- What needs to be done: Go through the data and copy each line where the word "Dependency" shows up.

(Available data)

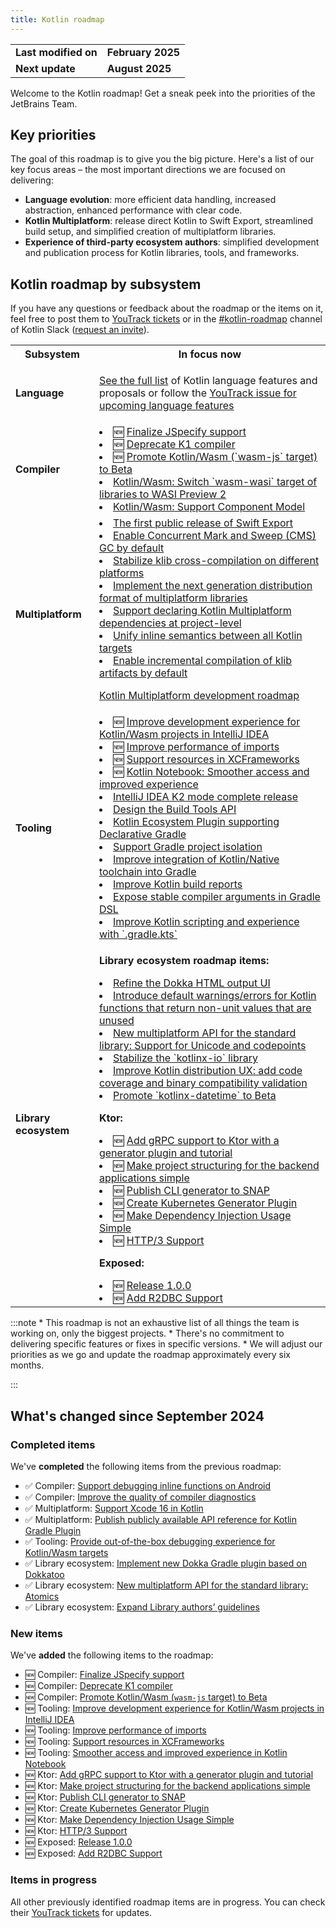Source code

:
 ```yaml
---
title: Kotlin roadmap
---
```

<table>
<tr>
<td>
<strong>Last modified on</strong>
</td>
<td>
<strong>February 2025</strong>
</td>
</tr>
<tr>
<td>
<strong>Next update</strong>
</td>
<td>
<strong>August 2025</strong>
</td>
</tr>
</table>

Welcome to the Kotlin roadmap! Get a sneak peek into the priorities of the JetBrains Team.

## Key priorities

The goal of this roadmap is to give you the big picture.
Here's a list of our key focus areas – the most important directions we are focused on delivering:

* **Language evolution**: more efficient data handling, increased abstraction, enhanced performance with clear code.
* **Kotlin Multiplatform**: release direct Kotlin to Swift Export, streamlined build setup, and simplified creation of multiplatform libraries.
* **Experience of third-party ecosystem authors**: simplified development and publication process for Kotlin libraries, tools, and frameworks.

## Kotlin roadmap by subsystem

<!-- To view the biggest projects we're working on, see the [Roadmap details](#roadmap-details) table. -->


If you have any questions or feedback about the roadmap or the items on it, feel free to post them to [YouTrack tickets](https://youtrack.jetbrains.com/issues?q=project:%20KT,%20KTIJ%20tag:%20%7BRoadmap%20Item%7D%20%23Unresolved%20) or in the [#kotlin-roadmap](https://kotlinlang.slack.com/archives/C01AAJSG3V4) channel of Kotlin Slack ([request an invite](https://surveys.jetbrains.com/s3/kotlin-slack-sign-up)).

<!-- ### YouTrack board
Visit the [roadmap board in our issue tracker YouTrack](https://youtrack.jetbrains.com/agiles/153-1251/current) ![YouTrack](youtrack-logo.png){width=30}{type="joined"}
-->
<table>
<tr>
        <th>Subsystem</th>
        <th>In focus now</th>
</tr>
<tr id="language">
<td>
<strong>Language</strong>
</td>
<td>

<p>
   <a href="kotlin-language-features-and-proposals.md">See the full list</a> of Kotlin language features and proposals or follow the <a href="https://youtrack.jetbrains.com/issue/KT-54620">YouTrack issue for upcoming language features</a>
</p>
</td>
</tr>
<tr id="compiler">
<td>
<strong>Compiler</strong>
</td>
<td>
<list>
<li>🆕 <a href="https://youtrack.jetbrains.com/issue/KT-75371">Finalize JSpecify support</a></li>
<li>🆕 <a href="https://youtrack.jetbrains.com/issue/KT-75372">Deprecate K1 compiler</a></li>
<li>🆕 <a href="https://youtrack.jetbrains.com/issue/KT-75370">Promote Kotlin/Wasm (`wasm-js` target) to Beta</a></li>
<li><a href="https://youtrack.jetbrains.com/issue/KT-64568" target="_blank">Kotlin/Wasm: Switch `wasm-wasi` target of libraries to WASI Preview 2</a></li>
<li><a href="https://youtrack.jetbrains.com/issue/KT-64569" target="_blank">Kotlin/Wasm: Support Component Model</a></li>
</list>
</td>
</tr>
<tr id="multiplatform">
<td>
<strong>Multiplatform</strong>
</td>
<td>
<list>
<li><a href="https://youtrack.jetbrains.com/issue/KT-64572">The first public release of Swift Export</a></li>
<li><a href="https://youtrack.jetbrains.com/issue/KT-71278">Enable Concurrent Mark and Sweep (CMS) GC by default</a></li>
<li><a href="https://youtrack.jetbrains.com/issue/KT-71290">Stabilize klib cross-compilation on different platforms</a></li> 
<li><a href="https://youtrack.jetbrains.com/issue/KT-71281">Implement the next generation distribution format of multiplatform libraries</a></li>
<li><a href="https://youtrack.jetbrains.com/issue/KT-71289">Support declaring Kotlin Multiplatform dependencies at project-level</a></li>
<li><a href="https://youtrack.jetbrains.com/issue/KT-64570" target="_blank">Unify inline semantics between all Kotlin targets</a></li>
<li><a href="https://youtrack.jetbrains.com/issue/KT-71279" target="_blank">Enable incremental compilation of klib artifacts by default</a></li>
</list>
            <tip><p>
   <a href="https://www.jetbrains.com/help/kotlin-multiplatform-dev/kotlin-multiplatform-roadmap.html" target="_blank">Kotlin Multiplatform development roadmap</a>
</p></tip>
</td>
</tr>
<tr id="tooling">
<td>
<strong>Tooling</strong>
</td>
<td>
<list>
<li>🆕 <a href="https://youtrack.jetbrains.com/issue/KT-75374" target="_blank">Improve development experience for Kotlin/Wasm projects in IntelliJ IDEA</a></li>
<li>🆕 <a href="https://youtrack.jetbrains.com/issue/KT-75376" target="_blank">Improve performance of imports</a></li>
<li>🆕 <a href="https://youtrack.jetbrains.com/issue/KT-75377" target="_blank">Support resources in XCFrameworks</a></li>
<li>🆕 <a href="https://youtrack.jetbrains.com/issue/KTNB-898" target="_blank">Kotlin Notebook: Smoother access and improved experience</a></li>
<li><a href="https://youtrack.jetbrains.com/issue/KTIJ-31316" target="_blank">IntelliJ IDEA K2 mode complete release</a></li>
<li><a href="https://youtrack.jetbrains.com/issue/KT-71286" target="_blank">Design the Build Tools API</a></li>
<li><a href="https://youtrack.jetbrains.com/issue/KT-71292" target="_blank">Kotlin Ecosystem Plugin supporting Declarative Gradle</a></li>
<li><a href="https://youtrack.jetbrains.com/issue/KT-54105" target="_blank">Support Gradle project isolation</a></li>
<li><a href="https://youtrack.jetbrains.com/issue/KT-64577" target="_blank">Improve integration of Kotlin/Native toolchain into Gradle</a></li>
<li><a href="https://youtrack.jetbrains.com/issue/KT-60279" target="_blank">Improve Kotlin build reports</a></li>
<li><a href="https://youtrack.jetbrains.com/issue/KT-55515" target="_blank">Expose stable compiler arguments in Gradle DSL</a></li>
<li><a href="https://youtrack.jetbrains.com/issue/KT-49511" target="_blank">Improve Kotlin scripting and experience with `.gradle.kts`</a></li>
</list>
</td>
</tr>
<tr id="library-ecosystem">
<td>
<strong>Library ecosystem</strong>
</td>
<td>

<p>
   <b>Library ecosystem roadmap items:</b>
</p>
<list>
<li><a href="https://youtrack.jetbrains.com/issue/KT-71295" target="_blank">Refine the Dokka HTML output UI</a></li>
<li><a href="https://youtrack.jetbrains.com/issue/KT-12719" target="_blank">Introduce default warnings/errors for Kotlin functions that return non-unit values that are unused</a></li>
<li><a href="https://youtrack.jetbrains.com/issue/KT-71298" target="_blank">New multiplatform API for the standard library: Support for Unicode and codepoints</a></li>
<li><a href="https://youtrack.jetbrains.com/issue/KT-71300" target="_blank">Stabilize the `kotlinx-io` library</a></li>
<li><a href="https://youtrack.jetbrains.com/issue/KT-71297" target="_blank">Improve Kotlin distribution UX: add code coverage and binary compatibility validation</a></li>
<li><a href="https://youtrack.jetbrains.com/issue/KT-64578" target="_blank">Promote `kotlinx-datetime` to Beta</a></li>
</list>
<p>
   <b>Ktor:</b>
</p>
<list>
<li>🆕 <a href="https://youtrack.jetbrains.com/issue/KTOR-1501">Add gRPC support to Ktor with a generator plugin and tutorial</a></li>
<li>🆕 <a href="https://youtrack.jetbrains.com/issue/KTOR-7158">Make project structuring for the backend applications simple</a></li>
<li>🆕 <a href="https://youtrack.jetbrains.com/issue/KTOR-3937">Publish CLI generator to SNAP</a></li>
<li>🆕 <a href="https://youtrack.jetbrains.com/issue/KTOR-6026">Create Kubernetes Generator Plugin</a></li>
<li>🆕 <a href="https://youtrack.jetbrains.com/issue/KTOR-6621">Make Dependency Injection Usage Simple</a></li>
<li>🆕 <a href="https://youtrack.jetbrains.com/issue/KTOR-7938">HTTP/3 Support</a></li>
</list>
<p>
   <b>Exposed:</b>
</p>
<list>
<li>🆕 <a href="https://youtrack.jetbrains.com/issue/EXPOSED-444">Release 1.0.0</a></li>
<li>🆕 <a href="https://youtrack.jetbrains.com/issue/EXPOSED-74">Add R2DBC Support</a></li>
</list>
</td>
</tr>
</table>
:::note
* This roadmap is not an exhaustive list of all things the team is working on, only the biggest projects.
* There's no commitment to delivering specific features or fixes in specific versions.
* We will adjust our priorities as we go and update the roadmap approximately every six months.

:::

## What's changed since September 2024

### Completed items

We've **completed** the following items from the previous roadmap:

* ✅ Compiler: [Support debugging inline functions on Android](https://youtrack.jetbrains.com/issue/KT-60276)
* ✅ Compiler: [Improve the quality of compiler diagnostics](https://youtrack.jetbrains.com/issue/KT-71275)
* ✅ Multiplatform: [Support Xcode 16 in Kotlin](https://youtrack.jetbrains.com/issue/KT-71287)
* ✅ Multiplatform: [Publish publicly available API reference for Kotlin Gradle Plugin](https://youtrack.jetbrains.com/issue/KT-71288)
* ✅ Tooling: [Provide out-of-the-box debugging experience for Kotlin/Wasm targets](https://youtrack.jetbrains.com/issue/KT-71276)
* ✅ Library ecosystem: [Implement new Dokka Gradle plugin based on Dokkatoo](https://youtrack.jetbrains.com/issue/KT-71293)
* ✅ Library ecosystem: [New multiplatform API for the standard library: Atomics](https://youtrack.jetbrains.com/issue/KT-62423)
* ✅ Library ecosystem: [Expand Library authors’ guidelines](https://youtrack.jetbrains.com/issue/KT-71299)

### New items

We've **added** the following items to the roadmap:

* 🆕 Compiler: [Finalize JSpecify support](https://youtrack.jetbrains.com/issue/KT-75371)
* 🆕 Compiler: [Deprecate K1 compiler](https://youtrack.jetbrains.com/issue/KT-75372)
* 🆕 Compiler: [Promote Kotlin/Wasm (`wasm-js` target) to Beta](https://youtrack.jetbrains.com/issue/KT-75370)
* 🆕 Tooling: [Improve development experience for Kotlin/Wasm projects in IntelliJ IDEA](https://youtrack.jetbrains.com/issue/KT-75374)
* 🆕 Tooling: [Improve performance of imports](https://youtrack.jetbrains.com/issue/KT-75376)
* 🆕 Tooling: [Support resources in XCFrameworks](https://youtrack.jetbrains.com/issue/KT-75377)
* 🆕 Tooling: [Smoother access and improved experience in Kotlin Notebook](https://youtrack.jetbrains.com/issue/KTNB-898)
* 🆕 Ktor: [Add gRPC support to Ktor with a generator plugin and tutorial](https://youtrack.jetbrains.com/issue/KTOR-1501)
* 🆕 Ktor: [Make project structuring for the backend applications simple](https://youtrack.jetbrains.com/issue/KTOR-7158)
* 🆕 Ktor: [Publish CLI generator to SNAP](https://youtrack.jetbrains.com/issue/KTOR-3937)
* 🆕 Ktor: [Create Kubernetes Generator Plugin](https://youtrack.jetbrains.com/issue/KTOR-6026)
* 🆕 Ktor: [Make Dependency Injection Usage Simple](https://youtrack.jetbrains.com/issue/KTOR-6621)
* 🆕 Ktor: [HTTP/3 Support](https://youtrack.jetbrains.com/issue/KTOR-7938)
* 🆕 Exposed: [Release 1.0.0](https://youtrack.jetbrains.com/issue/EXPOSED-444)
* 🆕 Exposed: [Add R2DBC Support](https://youtrack.jetbrains.com/issue/EXPOSED-74)

<!--
### Removed items

We've **removed** the following items from the roadmap:

* ❌ Compiler: [Improve the quality of compiler diagnostics](https://youtrack.jetbrains.com/issue/KT-71275)

> Some items were removed from the roadmap but not dropped completely. In some cases, we've merged previous roadmap items
> with the current ones.
>
{style="note"}
-->

### Items in progress

All other previously identified roadmap items are in progress. You can check their [YouTrack tickets](https://youtrack.jetbrains.com/issues?q=project:%20KT,%20KTIJ%20tag:%20%7BRoadmap%20Item%7D%20%23Unresolved%20)
for updates.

(End Available data)

- Solved exercise:
<li>🆕 <a href="https://youtrack.jetbrains.com/issue/KTOR-6621">Make Dependency Injection Usage Simple</a></li>
* 🆕 Ktor: [Make Dependency Injection Usage Simple](https://youtrack.jetbrains.com/issue/KTOR-6621)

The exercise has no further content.